The global liquefied natural gas (LNG) is changing fast and how well Nigeria maintains its market share depends on how fast it adapts to the changing market dynamics. The LNG market is undergoing huge changes as the biggest ever flood of new supply is hitting the market, with volumes coming mainly from Australia and the United States.

New production has resulted in global installed LNG capacity of over 300 million tonnes a year, while only around 268 million tonnes of LNG were traded in 2016, according to Thomson Reuters data. The new capacity has also given importers more suppliers to choose from, putting pressure on major producers to grant more flexible contract terms.

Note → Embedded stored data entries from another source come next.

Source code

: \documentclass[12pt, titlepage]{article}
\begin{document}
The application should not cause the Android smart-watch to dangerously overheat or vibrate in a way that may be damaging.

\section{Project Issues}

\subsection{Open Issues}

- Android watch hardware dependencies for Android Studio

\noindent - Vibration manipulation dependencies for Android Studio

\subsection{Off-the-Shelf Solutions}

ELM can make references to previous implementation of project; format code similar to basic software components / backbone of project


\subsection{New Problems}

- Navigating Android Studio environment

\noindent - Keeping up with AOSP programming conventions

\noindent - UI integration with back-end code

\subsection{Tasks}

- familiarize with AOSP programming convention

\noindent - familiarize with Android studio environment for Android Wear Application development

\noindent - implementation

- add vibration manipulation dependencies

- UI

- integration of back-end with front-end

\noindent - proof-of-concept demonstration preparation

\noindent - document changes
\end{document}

Long term contracts which used to hold sway in LNG market might be giving way to spot market – trades where cargoes are delivered within 3 months of the transaction date or short term which is for a duration of not more than 4 years.

With many longer term LNG supply contracts also due to expire in the coming years, the move toward more spot trading is likely to gather pace, said Jean-Marie Dauger, GIIGNL president, an International Group of Liquefied Natural Gas Importers.

“Most buyers now pay particular attention to flexibility, in terms of destination as well as offtake obligations, and price competitiveness,” Dauger said.

Data from GIIGNL said in its latest annual review that LNG spot trading made up 18 percent of total imported LNG volumes in 2016, an increase from 15 percent the year before.

Qatar was the main source of spot and short-term volumes to global markets followed by Australia, while Nigeria did not supply as much spot and short-term LNG as in 2015 due to a lower overall output, GIIGNL said.

Spot trade volumes were estimated at around 47 million mt last year, up from 37 million mt in 2015, with the main drivers of the growth being China, India and Egypt, GIIGNL said. Combined, the three countries accounted for 30 percent or 15 million mt of the pure spot LNG volumes imported in 2016.

“Signs indicate an evolution towards a greater flexibility in [LNG] trade, and the commercial patterns are evolving as destination-free volumes increase and as new buyers and sellers join the market,” GIIGNL said.

On the demand side, while China imported 7.4 million mt of additional LNG in 2016, the country increased its spot and short-term imports by only 1.6 million mt because the rest was already covered by long-term commitments. The Middle East expanded its spot and short-term imports to 17.4 million mt in 2016, almost triple the 6.4 million mt in 2015. Egypt experienced the largest increase, absorbing an additional 4.9 million mt, primarily from Qatar and Nigeria.

The buyers’ cartel are coming

Recently, the world’s biggest LNG buyers, all in Asia, announced that they are putting together a cartel to secure more flexible supply contracts in a move which shifts power to importers from producers as oversupply grows.

Korea Gas Corp (KOGAS) said it had signed a memorandum of understanding in mid-March with Japan’s JERA and China National Offshore Oil Corp (CNOOC) to exchange information and “cooperate in the joint procurement of LNG.”

Together, the three companies purchase a third of global LNG production, giving them a strong hand to challenge restrictive contract terms that have squeezed buyers’ finances.

Influential buyers’ clubs are largely unheard of in commodity markets where it is the producers, such as the Organisation of Petroleum Exporting Countries (OPEC), who wield power, enforcing production quotas to manage prices.

Under the agreement, the buyers aim to extract concessions from producers that would give them supply flexibility, such as having the right to re-sell imports to third parties, something they are not allowed to do currently under so-called destination restrictions.

The alliance of three big buyers across three countries will put pressure on exporters such as Nigeria, Qatar, Australia and Malaysia. They prefer to have clients locked into fixed supply contracts which run for decades and make buyers take fixed amounts of monthly volumes irrespective of demand, with no right to re-sell surplus supplies to other end-users.

Nigeria’s competiveness is not also helped by the 3 LNG projects which are currently awaiting final investment decision (FID); Olokola LNG, Brass LNG and the Nigeria LNG Limited’s Train 7.